» **Your objective**: Copy each line of the data below in which the word "class" can be found.

» **Records supplied**:
++++++++

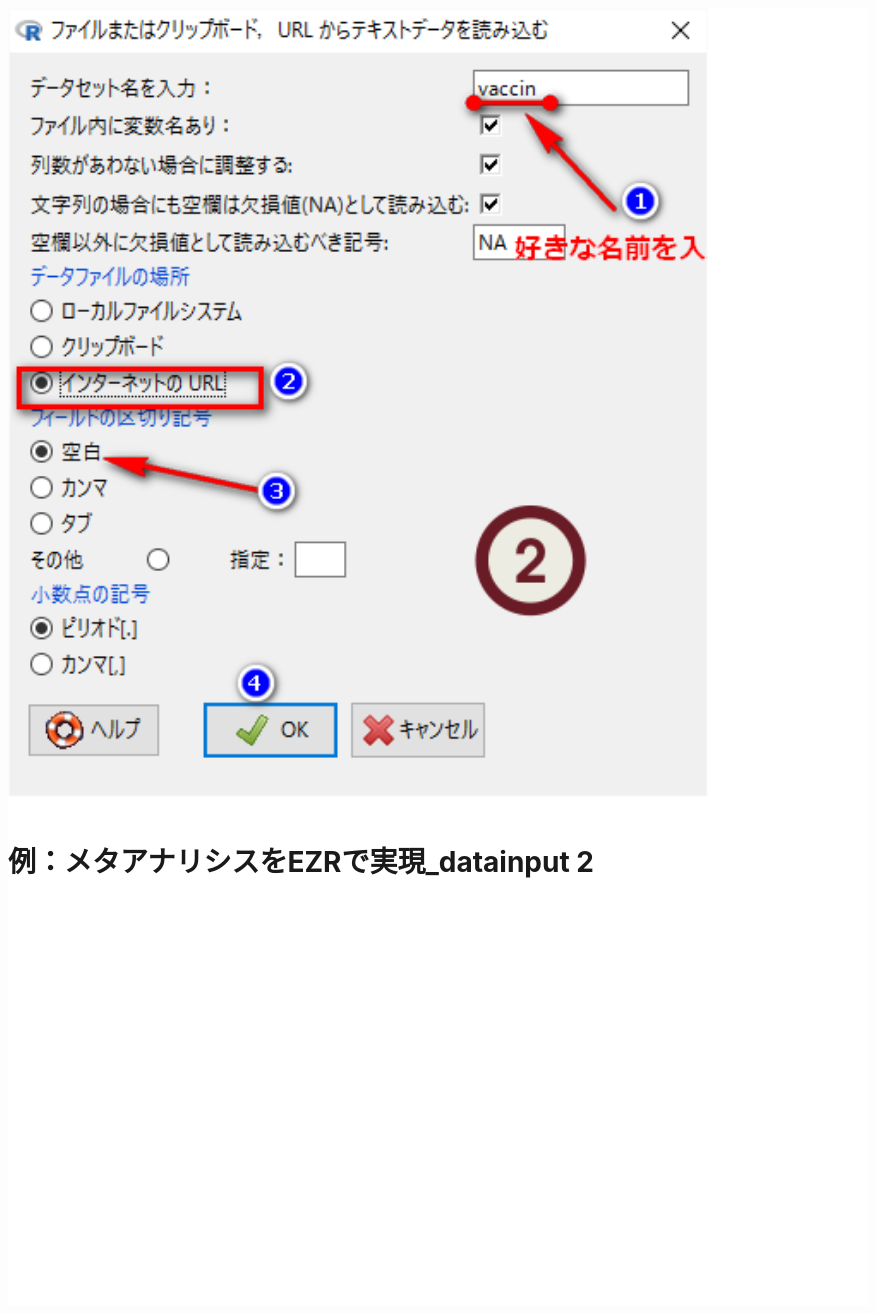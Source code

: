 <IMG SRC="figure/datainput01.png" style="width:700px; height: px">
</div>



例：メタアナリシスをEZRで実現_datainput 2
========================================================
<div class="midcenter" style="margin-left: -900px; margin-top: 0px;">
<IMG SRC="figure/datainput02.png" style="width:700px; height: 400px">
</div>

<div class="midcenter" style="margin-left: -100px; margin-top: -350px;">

++++++++

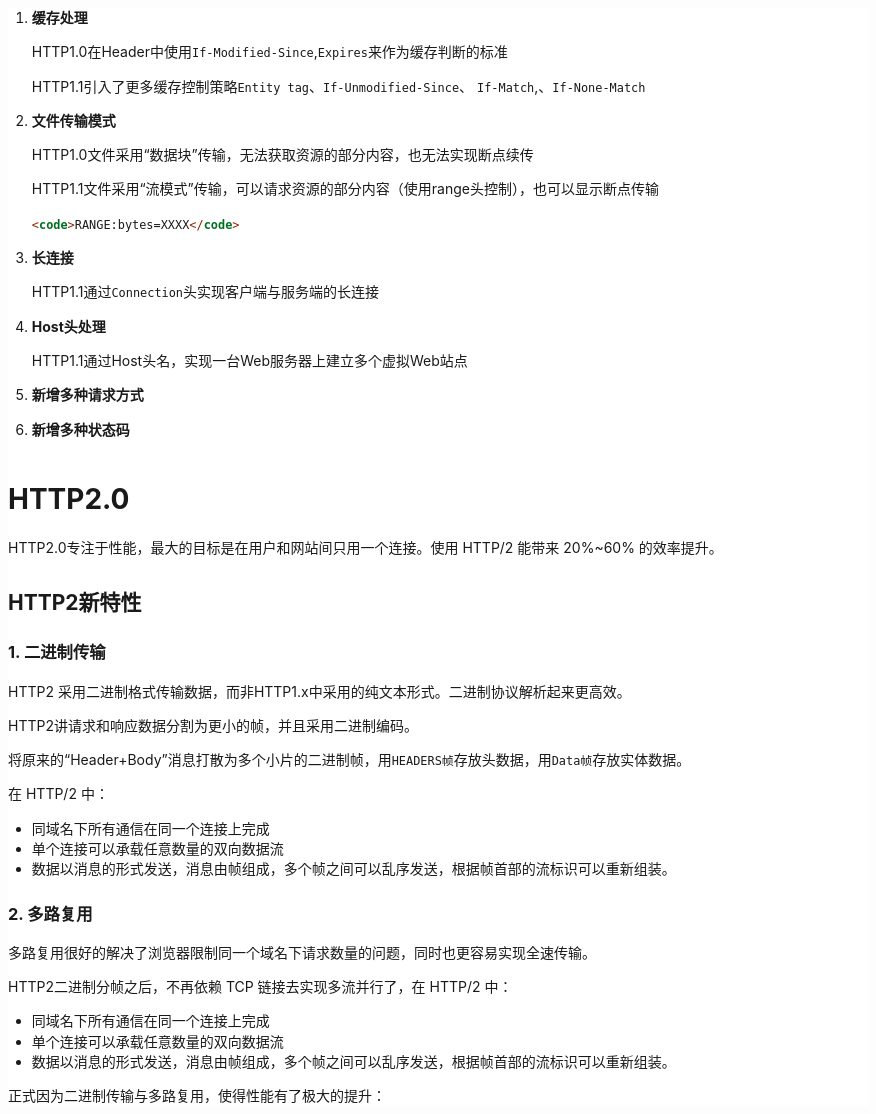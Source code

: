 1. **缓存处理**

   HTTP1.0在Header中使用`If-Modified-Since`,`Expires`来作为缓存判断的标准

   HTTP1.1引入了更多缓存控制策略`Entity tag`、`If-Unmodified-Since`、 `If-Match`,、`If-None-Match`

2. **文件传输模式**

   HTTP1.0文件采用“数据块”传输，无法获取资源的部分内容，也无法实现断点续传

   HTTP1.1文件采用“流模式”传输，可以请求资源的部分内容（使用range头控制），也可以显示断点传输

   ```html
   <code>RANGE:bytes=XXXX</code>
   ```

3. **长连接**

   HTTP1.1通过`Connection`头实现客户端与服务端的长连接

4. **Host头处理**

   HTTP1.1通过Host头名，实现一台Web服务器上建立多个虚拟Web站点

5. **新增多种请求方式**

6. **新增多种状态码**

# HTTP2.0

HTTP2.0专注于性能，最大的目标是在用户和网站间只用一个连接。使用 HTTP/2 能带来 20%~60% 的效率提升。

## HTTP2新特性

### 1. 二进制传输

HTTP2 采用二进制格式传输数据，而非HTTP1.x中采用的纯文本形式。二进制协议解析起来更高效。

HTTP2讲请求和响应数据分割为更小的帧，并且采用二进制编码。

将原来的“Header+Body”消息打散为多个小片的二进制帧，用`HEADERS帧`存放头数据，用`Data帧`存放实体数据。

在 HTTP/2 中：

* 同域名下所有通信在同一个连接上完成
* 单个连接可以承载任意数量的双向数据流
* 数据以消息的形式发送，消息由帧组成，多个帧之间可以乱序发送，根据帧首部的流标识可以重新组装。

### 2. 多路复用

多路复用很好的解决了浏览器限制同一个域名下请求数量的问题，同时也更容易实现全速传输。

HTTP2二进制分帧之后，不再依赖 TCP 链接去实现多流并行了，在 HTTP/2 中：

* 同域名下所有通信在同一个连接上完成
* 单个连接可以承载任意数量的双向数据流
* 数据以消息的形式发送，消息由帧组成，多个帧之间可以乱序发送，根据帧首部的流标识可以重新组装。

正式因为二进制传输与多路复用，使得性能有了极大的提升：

++++++++

» **Exercise result**:
<div class="midcenter" style="margin-left: -900px; margin-top: 0px;">
<div class="midcenter" style="margin-left: -100px; margin-top: -350px;">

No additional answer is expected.